▸ **EXERCISE AIM**
Your answer should consist of each line below that contains the string "build".

[Stored data entries]
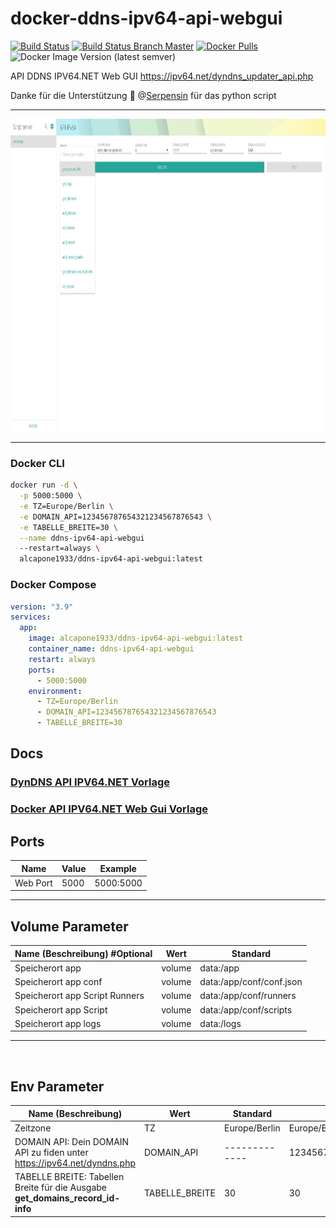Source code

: # docker-ddns-ipv64-api-webgui

[![Build Status](https://shields.cosanostra-cloud.de/drone/build/alcapone1933/docker-ddns-ipv64-api-webgui?logo=drone&server=https%3A%2F%2Fdrone.docker-for-life.de)](https://drone.docker-for-life.de/alcapone1933/docker-ddns-ipv64-api-webgui)
[![Build Status Branch Master](https://shields.cosanostra-cloud.de/drone/build/alcapone1933/docker-ddns-ipv64-api-webgui/master?logo=drone&label=build%20%5Bbranch%20master%5D&server=https%3A%2F%2Fdrone.docker-for-life.de)](https://drone.docker-for-life.de/alcapone1933/docker-ddns-ipv64-api-webgui/branches)
[![Docker Pulls](https://shields.cosanostra-cloud.de/docker/pulls/alcapone1933/ddns-ipv64-api-webgui?logo=docker&logoColor=blue)](https://hub.docker.com/r/alcapone1933/ddns-ipv64-api-webgui/tags)
![Docker Image Version (latest semver)](https://shields.cosanostra-cloud.de/docker/v/alcapone1933/ddns-ipv64-api-webgui?sort=semver&logo=docker&logoColor=blue&label=dockerhub%20version)

API DDNS IPV64.NET Web GUI https://ipv64.net/dyndns_updater_api.php

Danke für die Unterstützung :pray: @[Serpensin](https://github.com/Serpensin) für das python script

***

<img src="img/demo.png" width="900" height="500"/>

***

### Docker CLI

```bash
docker run -d \
  -p 5000:5000 \
  -e TZ=Europe/Berlin \
  -e DOMAIN_API=123456787654321234567876543 \
  -e TABELLE_BREITE=30 \
  --name ddns-ipv64-api-webgui
  --restart=always \
  alcapone1933/ddns-ipv64-api-webgui:latest
```

### Docker Compose

```yaml
version: "3.9"
services:
  app:
    image: alcapone1933/ddns-ipv64-api-webgui:latest
    container_name: ddns-ipv64-api-webgui
    restart: always
    ports:
      - 5000:5000
    environment:
      - TZ=Europe/Berlin
      - DOMAIN_API=123456787654321234567876543
      - TABELLE_BREITE=30
```
## Docs
### [DynDNS API IPV64.NET Vorlage](docs/api-ipv64-net.md)

### [Docker API IPV64.NET Web Gui Vorlage](docs/docker-api-vorlage.md)


## Ports

| Name        | Value   | Example    |
| ----------- | ------- | ---------- |
| Web Port    | 5000    | 5000:5000  |

* * *

## Volume Parameter

| Name (Beschreibung) #Optional  | Wert    | Standard                 |
| -----------------------------  | ------- | ------------------------ |
| Speicherort app                | volume  | data:/app                |
| Speicherort app conf           | volume  | data:/app/conf/conf.json |
| Speicherort app Script Runners | volume  | data:/app/conf/runners   |
| Speicherort app Script         | volume  | data:/app/conf/scripts   |
| Speicherort app logs           | volume  | data:/logs               |

* * *

&nbsp;

## Env Parameter

| Name (Beschreibung)                                                             | Wert           | Standard      | Beispiel                    |
| ------------------------------------------------------------------------------- | -------------- | ------------- | --------------------------- |
| Zeitzone                                                                        | TZ             | Europe/Berlin | Europe/Berlin               |
| DOMAIN API: Dein DOMAIN API zu fiden unter https://ipv64.net/dyndns.php        | DOMAIN_API     | ------------- | 123456787654321234567876543 |
| TABELLE BREITE: Tabellen Breite für die Ausgabe  **get_domains_record_id-info** | TABELLE_BREITE | 30            | 30                          |
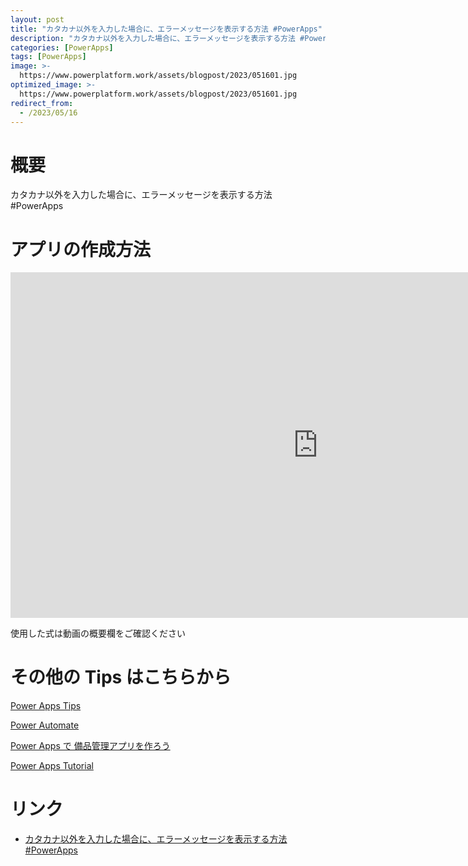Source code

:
 ```yaml
---
layout: post
title: "カタカナ以外を入力した場合に、エラーメッセージを表示する方法 #PowerApps"
description: "カタカナ以外を入力した場合に、エラーメッセージを表示する方法 #PowerAppsを動画で分かりやすく解説"
categories: [PowerApps]
tags: [PowerApps]
image: >-
  https://www.powerplatform.work/assets/blogpost/2023/051601.jpg
optimized_image: >-
  https://www.powerplatform.work/assets/blogpost/2023/051601.jpg
redirect_from:
  - /2023/05/16
---
```



#  概要

カタカナ以外を入力した場合に、エラーメッセージを表示する方法 #PowerApps


# アプリの作成方法

<iframe width="983" height="553" src="https://www.youtube.com/embed/9CwNYzjJHg8" title="YouTube video player" frameborder="0" allow="accelerometer; autoplay; clipboard-write; encrypted-media; gyroscope; picture-in-picture" allowfullscreen></iframe>


使用した式は動画の概要欄をご確認ください


# その他の Tips はこちらから

[Power Apps Tips](https://www.youtube.com/watch?v=VrAQf3JQ7yM&list=PLVhFi1fb3DqakSLVMn22DDcySXh9jtzi- )


[Power Automate](https://www.youtube.com/watch?v=-YnJYT0ASEM&list=PLVhFi1fb3Dqbzic6GieqnLFgD3aTj-eHA)


[Power Apps で 備品管理アプリを作ろう](https://www.youtube.com/playlist?list=PLVhFi1fb3DqZM3HKb8Hea6XEL96990Fyn)


[Power Apps Tutorial](https://www.youtube.com/playlist?list=PLVhFi1fb3DqalxpL974VvAJvV4iWoSbe_)


# リンク


- [カタカナ以外を入力した場合に、エラーメッセージを表示する方法 #PowerApps](https://www.youtube.com/watch?v=9CwNYzjJHg8)

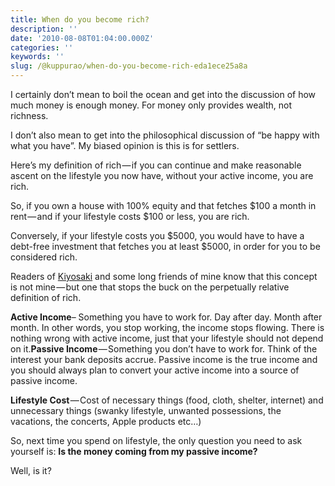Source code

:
 ```yaml
---
title: When do you become rich?
description: ''
date: '2010-08-08T01:04:00.000Z'
categories: ''
keywords: ''
slug: /@kuppurao/when-do-you-become-rich-eda1ece25a8a
---
```


I certainly don’t mean to boil the ocean and get into the discussion of how much money is enough money. For money only provides wealth, not richness.

I don’t also mean to get into the philosophical discussion of “be happy with what you have”. My biased opinion is this is for settlers.

Here’s my definition of rich — if you can continue and make reasonable ascent on the lifestyle you now have, without your active income, you are rich.

So, if you own a house with 100% equity and that fetches $100 a month in rent — and if your lifestyle costs $100 or less, you are rich.

Conversely, if your lifestyle costs you $5000, you would have to have a debt-free investment that fetches you at least $5000, in order for you to be considered rich.

Readers of [Kiyosaki](http://kuppurao.com/blog/2004/12/which-dad/ "Which dad?") and some long friends of mine know that this concept is not mine — but one that stops the buck on the perpetually relative definition of rich.

**Active Income**– Something you have to work for. Day after day. Month after month. In other words, you stop working, the income stops flowing. There is nothing wrong with active income, just that your lifestyle should not depend on it.**Passive Income** — Something you don’t have to work for. Think of the interest your bank deposits accrue. Passive income is the true income and you should always plan to convert your active income into a source of passive income.

**Lifestyle Cost** — Cost of necessary things (food, cloth, shelter, internet) and unnecessary things (swanky lifestyle, unwanted possessions, the vacations, the concerts, Apple products etc…)

So, next time you spend on lifestyle, the only question you need to ask yourself is: **Is the money coming from my passive income?**

Well, is it?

▸ **THE COMPLETED TASK**
[![Build Status](https://shields.cosanostra-cloud.de/drone/build/alcapone1933/docker-ddns-ipv64-api-webgui?logo=drone&server=https%3A%2F%2Fdrone.docker-for-life.de)](https://drone.docker-for-life.de/alcapone1933/docker-ddns-ipv64-api-webgui)
[![Build Status Branch Master](https://shields.cosanostra-cloud.de/drone/build/alcapone1933/docker-ddns-ipv64-api-webgui/master?logo=drone&label=build%20%5Bbranch%20master%5D&server=https%3A%2F%2Fdrone.docker-for-life.de)](https://drone.docker-for-life.de/alcapone1933/docker-ddns-ipv64-api-webgui/branches)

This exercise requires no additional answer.